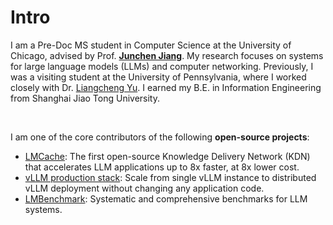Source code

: # Intro

I am a Pre-Doc MS student in Computer Science at the University of Chicago, advised by Prof. [**Junchen Jiang**](https://people.cs.uchicago.edu/~junchenj/). My research focuses on systems for large language models (LLMs) and computer networking. Previously, I was a visiting student at the University of Pennsylvania, where I worked closely with Dr. [Liangcheng Yu](https://liangchengyu.com/). I earned my B.E. in Information Engineering from Shanghai Jiao Tong University.

&nbsp;

I am one of the core contributors of the following **open-source projects**:

- [LMCache](https://lmcache.ai/): The first open-source Knowledge Delivery Network (KDN) that accelerates LLM applications up to 8x faster, at 8x lower cost.
- [vLLM production stack](https://docs.vllm.ai/projects/production-stack/en/latest/): Scale from single vLLM instance to distributed vLLM deployment without changing any application code.
- [LMBenchmark](https://github.com/LMCache/LMBenchmark): Systematic and comprehensive benchmarks for LLM systems.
- - -
#### [TASK DESCRIPTION]
Pull each line holding "from" out of the listing.

#### [RESPONSE AREA]
I am a Pre-Doc MS student in Computer Science at the University of Chicago, advised by Prof. [**Junchen Jiang**](https://people.cs.uchicago.edu/~junchenj/). My research focuses on systems for large language models (LLMs) and computer networking. Previously, I was a visiting student at the University of Pennsylvania, where I worked closely with Dr. [Liangcheng Yu](https://liangchengyu.com/). I earned my B.E. in Information Engineering from Shanghai Jiao Tong University.
- [vLLM production stack](https://docs.vllm.ai/projects/production-stack/en/latest/): Scale from single vLLM instance to distributed vLLM deployment without changing any application code.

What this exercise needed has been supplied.